Sono servite oltre 150 riunioni, tra i tecnici della Commissione da una parte e Mef, Struttura di Missione Pnrr di Palazzo Chigi e – di volta in volta – le amministrazioni interessate dalle varie misure dall’altra. Senza contare la ventina di riunioni della cabina di regia con la quale palazzo Chigi ha condiviso le proprie scelte con le parti sociali, le Regioni e gli enti locali.
Adesso il Pnrr revisionato e approvato vale 194,4 miliardi (122,6 miliardi in prestiti e 71,8 miliardi in sovvenzioni) e riguarda 66 riforme contro le 59 del «vecchio» Piano e 150 investimenti. Sono ben 145 le misure modificate o del tutto nuove, e delle sette nuove riforme la maggior parte, cinque, sono quelle relative al nuovo capitolo RePowerEU (vale 11,2 miliardi). Si tratta di misure che, come scrive la stessa Commissione nel suo documento di valutazione, «mirano a rafforzare le riforme chiave in settori quali la giustizia, gli appalti pubblici e il diritto della concorrenza. Una serie di investimenti nuovi o potenziati mira a promuovere la competitività e la resilienza dell’Italia, nonché a promuovere la transizione verde e digitale. Questi investimenti riguardano settori come le energie rinnovabili, le filiere verdi e le ferrovie».
Inoltre, come ha spiegato il governo, avendo la legge di Bilancio e la tranche modificata del Piano lo stesso orizzonte temporale, «molte delle misure indirizzate alla crescita, alle infrastrutture e al sostegno del tessuto produttivo sono state contemplate negli interventi riformulati del Pnrr e non nella Legge di Bilancio che è per forza di cose seria, responsabile». In pratica, si osserva ancora da Palazzo Chigi, «si tratta in totale di più di 21 miliardi: di fatto una seconda manovra tutta destinata alla crescita».

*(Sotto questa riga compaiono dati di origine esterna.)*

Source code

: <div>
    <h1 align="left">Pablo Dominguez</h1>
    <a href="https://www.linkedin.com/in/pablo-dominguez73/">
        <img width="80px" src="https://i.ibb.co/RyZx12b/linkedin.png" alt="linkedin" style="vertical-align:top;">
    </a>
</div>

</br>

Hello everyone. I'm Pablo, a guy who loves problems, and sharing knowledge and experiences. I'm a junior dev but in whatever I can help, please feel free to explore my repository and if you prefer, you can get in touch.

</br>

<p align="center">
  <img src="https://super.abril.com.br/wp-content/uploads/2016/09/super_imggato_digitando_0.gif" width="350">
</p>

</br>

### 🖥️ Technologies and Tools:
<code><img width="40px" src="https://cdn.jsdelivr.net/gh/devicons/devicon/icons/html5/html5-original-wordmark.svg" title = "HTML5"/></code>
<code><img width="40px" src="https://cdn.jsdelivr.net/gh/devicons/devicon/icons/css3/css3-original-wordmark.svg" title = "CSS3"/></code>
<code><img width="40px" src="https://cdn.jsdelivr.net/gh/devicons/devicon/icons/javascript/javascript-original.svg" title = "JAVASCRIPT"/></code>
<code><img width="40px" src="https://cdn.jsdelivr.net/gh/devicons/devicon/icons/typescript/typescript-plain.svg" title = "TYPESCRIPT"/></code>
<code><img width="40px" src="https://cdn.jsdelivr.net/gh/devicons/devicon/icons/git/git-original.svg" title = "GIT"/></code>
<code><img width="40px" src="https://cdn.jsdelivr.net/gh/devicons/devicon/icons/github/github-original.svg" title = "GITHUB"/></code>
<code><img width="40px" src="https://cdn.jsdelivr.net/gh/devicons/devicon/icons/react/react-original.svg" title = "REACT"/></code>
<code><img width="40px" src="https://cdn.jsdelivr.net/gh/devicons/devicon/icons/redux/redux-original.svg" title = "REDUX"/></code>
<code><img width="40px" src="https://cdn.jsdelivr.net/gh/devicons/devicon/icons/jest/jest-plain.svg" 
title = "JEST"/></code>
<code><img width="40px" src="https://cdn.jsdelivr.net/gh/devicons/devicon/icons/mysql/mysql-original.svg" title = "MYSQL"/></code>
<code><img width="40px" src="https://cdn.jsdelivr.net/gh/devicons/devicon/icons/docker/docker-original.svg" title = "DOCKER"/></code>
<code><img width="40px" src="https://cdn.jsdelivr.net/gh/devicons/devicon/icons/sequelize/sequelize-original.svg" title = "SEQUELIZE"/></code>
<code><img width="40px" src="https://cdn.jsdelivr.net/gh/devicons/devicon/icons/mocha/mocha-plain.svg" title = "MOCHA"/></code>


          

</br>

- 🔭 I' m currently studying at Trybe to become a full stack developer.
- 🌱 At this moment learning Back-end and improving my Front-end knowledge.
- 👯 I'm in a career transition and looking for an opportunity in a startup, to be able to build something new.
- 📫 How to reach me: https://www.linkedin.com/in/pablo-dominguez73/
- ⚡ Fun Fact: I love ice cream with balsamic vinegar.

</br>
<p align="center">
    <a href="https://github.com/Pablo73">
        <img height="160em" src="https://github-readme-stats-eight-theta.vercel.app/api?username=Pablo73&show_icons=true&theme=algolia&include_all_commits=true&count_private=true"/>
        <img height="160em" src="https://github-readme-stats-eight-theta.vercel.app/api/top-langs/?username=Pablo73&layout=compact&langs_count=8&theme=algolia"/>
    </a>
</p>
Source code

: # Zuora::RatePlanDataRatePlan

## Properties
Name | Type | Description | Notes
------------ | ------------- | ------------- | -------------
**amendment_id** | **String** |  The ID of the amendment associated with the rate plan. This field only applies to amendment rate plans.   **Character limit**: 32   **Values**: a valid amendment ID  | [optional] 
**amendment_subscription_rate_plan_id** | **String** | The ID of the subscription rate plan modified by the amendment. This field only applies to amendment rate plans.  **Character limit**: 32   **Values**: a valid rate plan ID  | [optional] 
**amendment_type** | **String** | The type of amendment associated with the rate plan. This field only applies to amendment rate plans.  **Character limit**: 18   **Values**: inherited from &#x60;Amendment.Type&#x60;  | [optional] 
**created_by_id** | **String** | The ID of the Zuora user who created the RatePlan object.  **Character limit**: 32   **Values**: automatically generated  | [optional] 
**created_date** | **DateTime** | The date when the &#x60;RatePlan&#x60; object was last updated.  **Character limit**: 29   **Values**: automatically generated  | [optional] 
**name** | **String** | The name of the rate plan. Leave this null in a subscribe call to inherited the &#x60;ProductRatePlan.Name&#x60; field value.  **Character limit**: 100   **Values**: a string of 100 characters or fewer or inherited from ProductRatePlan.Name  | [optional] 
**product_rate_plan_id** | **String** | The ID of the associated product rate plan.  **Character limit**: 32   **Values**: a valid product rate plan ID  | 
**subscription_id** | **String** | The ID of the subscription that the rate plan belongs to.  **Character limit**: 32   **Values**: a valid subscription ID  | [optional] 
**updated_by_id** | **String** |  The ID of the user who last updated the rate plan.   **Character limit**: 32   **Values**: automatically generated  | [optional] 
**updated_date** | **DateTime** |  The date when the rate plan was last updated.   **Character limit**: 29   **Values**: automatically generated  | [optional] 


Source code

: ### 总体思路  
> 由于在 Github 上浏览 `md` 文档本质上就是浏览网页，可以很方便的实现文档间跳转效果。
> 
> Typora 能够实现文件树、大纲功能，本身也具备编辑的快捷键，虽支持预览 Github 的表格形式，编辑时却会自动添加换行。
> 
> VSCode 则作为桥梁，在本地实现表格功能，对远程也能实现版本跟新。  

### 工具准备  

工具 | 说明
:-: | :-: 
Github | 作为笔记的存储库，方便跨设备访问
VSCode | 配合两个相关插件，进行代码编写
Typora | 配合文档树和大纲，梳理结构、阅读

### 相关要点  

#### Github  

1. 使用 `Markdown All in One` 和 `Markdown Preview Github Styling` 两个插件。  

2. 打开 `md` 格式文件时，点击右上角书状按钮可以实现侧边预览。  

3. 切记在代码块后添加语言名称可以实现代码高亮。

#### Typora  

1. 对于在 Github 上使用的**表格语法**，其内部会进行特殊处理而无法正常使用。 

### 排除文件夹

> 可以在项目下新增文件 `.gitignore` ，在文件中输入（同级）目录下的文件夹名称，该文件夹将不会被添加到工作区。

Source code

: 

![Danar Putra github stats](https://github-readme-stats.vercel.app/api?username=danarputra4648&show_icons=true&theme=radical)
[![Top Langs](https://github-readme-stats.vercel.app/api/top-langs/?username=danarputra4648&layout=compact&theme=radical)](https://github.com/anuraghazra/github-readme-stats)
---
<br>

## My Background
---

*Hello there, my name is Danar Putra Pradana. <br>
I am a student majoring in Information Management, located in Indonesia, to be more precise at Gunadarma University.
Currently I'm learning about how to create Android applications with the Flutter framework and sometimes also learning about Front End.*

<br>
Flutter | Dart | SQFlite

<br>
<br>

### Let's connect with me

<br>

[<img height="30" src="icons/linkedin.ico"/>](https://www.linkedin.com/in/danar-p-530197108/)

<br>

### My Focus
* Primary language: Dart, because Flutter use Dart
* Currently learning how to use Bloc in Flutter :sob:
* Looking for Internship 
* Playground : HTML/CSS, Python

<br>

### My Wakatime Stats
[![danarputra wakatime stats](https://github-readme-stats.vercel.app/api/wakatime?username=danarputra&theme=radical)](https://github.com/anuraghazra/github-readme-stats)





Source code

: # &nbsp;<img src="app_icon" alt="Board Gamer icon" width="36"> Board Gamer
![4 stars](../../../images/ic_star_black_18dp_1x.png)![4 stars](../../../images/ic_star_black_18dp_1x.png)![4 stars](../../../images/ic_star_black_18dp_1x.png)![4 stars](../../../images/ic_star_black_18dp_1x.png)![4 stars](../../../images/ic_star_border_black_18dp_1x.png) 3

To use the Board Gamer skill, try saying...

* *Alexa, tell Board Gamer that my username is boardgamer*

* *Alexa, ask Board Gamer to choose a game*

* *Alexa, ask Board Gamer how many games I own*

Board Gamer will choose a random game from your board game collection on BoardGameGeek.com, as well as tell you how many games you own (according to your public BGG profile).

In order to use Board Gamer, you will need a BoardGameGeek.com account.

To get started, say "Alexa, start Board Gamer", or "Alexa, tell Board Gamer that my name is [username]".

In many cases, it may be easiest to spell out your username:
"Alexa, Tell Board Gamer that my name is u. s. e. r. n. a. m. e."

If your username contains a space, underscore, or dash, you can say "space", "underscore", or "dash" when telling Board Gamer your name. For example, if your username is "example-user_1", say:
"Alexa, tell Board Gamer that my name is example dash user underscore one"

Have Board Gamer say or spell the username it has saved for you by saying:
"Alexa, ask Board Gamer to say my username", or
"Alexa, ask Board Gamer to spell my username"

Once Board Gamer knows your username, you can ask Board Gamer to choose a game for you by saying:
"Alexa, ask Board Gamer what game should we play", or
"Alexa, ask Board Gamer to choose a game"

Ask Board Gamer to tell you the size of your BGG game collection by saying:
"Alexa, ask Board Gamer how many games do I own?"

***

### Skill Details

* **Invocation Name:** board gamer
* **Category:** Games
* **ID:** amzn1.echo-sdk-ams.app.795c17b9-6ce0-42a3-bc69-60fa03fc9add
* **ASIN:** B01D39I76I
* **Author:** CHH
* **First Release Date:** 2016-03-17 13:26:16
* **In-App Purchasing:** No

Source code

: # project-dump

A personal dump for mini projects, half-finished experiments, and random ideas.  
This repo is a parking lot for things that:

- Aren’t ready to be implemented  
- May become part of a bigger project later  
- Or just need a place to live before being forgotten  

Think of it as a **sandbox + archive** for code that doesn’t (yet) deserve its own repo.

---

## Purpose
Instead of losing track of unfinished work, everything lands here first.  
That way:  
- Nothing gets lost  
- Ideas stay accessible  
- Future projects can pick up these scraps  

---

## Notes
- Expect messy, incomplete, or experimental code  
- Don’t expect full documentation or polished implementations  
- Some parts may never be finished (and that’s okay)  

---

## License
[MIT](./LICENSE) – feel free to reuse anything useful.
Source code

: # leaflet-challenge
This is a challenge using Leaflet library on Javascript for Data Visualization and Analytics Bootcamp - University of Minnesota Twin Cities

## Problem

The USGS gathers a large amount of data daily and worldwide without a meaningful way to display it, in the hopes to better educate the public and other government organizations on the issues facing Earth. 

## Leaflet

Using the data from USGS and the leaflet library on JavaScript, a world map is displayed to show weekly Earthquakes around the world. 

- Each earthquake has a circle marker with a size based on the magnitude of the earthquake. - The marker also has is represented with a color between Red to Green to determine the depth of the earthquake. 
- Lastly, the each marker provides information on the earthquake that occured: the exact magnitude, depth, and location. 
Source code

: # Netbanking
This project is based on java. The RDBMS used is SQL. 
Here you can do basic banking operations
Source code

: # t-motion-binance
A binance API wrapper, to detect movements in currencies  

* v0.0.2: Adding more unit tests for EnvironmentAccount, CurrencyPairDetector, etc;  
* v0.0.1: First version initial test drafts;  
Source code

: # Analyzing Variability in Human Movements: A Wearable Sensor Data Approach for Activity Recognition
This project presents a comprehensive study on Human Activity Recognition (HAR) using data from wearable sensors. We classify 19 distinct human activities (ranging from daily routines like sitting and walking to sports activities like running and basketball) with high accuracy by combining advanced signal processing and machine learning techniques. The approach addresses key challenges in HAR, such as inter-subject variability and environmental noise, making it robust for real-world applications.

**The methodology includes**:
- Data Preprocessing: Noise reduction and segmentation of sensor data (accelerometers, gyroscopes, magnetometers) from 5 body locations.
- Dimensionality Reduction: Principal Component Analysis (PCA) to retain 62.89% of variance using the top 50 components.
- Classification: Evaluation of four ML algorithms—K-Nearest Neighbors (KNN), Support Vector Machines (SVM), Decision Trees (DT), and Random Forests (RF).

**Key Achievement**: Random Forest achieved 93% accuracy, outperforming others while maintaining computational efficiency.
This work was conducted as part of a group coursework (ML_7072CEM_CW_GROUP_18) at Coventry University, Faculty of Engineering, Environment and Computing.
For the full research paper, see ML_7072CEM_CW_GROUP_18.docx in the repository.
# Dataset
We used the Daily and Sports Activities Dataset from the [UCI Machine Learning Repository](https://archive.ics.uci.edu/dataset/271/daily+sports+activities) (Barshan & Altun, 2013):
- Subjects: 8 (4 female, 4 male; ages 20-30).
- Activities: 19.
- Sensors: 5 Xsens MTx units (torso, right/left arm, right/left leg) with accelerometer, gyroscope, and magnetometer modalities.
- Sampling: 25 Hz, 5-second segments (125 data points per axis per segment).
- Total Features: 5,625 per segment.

Molte le novità, a fronte della cancellazione di progetti irrealizzabili e dello spostamento del finanziamento di altri progetti dal Pnrr ad altri programmi, Ue o nazionali. Tra gli investimenti, 12,4 miliardi di euro sono destinati alle imprese, metà della somma per la «Transizione 5.0», finalizzata a sostenere la transizione verde e digitale delle imprese. Previsto anche un supporto alle Pmi per l’autoproduzione di energia da fonti rinnovabili, 2 miliardi di euro per il finanziamento dei Contratti di Filiera nei settori agroalimentare, pesca e acquacoltura, silvicoltura, floricoltura e vivaismo.
Saranno 1,2 i miliardi di euro stanziati per l’Emilia Romagna e per i territori colpiti dall’alluvione di maggio 2023 e 5,2 miliardi verranno destinati a potenziare reti e infrastrutture energetiche, ridurre la dispersione idrica, investire in treni a basse emissioni e mettere in sicurezza le scuole. Arrivano soldi anche per aumentare i posti letto per gli universitari e contrastare il caro affitti, oltre a nuovi investimenti nel settore della Sanità per incrementare, tra l’altro, l’Assistenza domiciliare integrata e la telemedicina.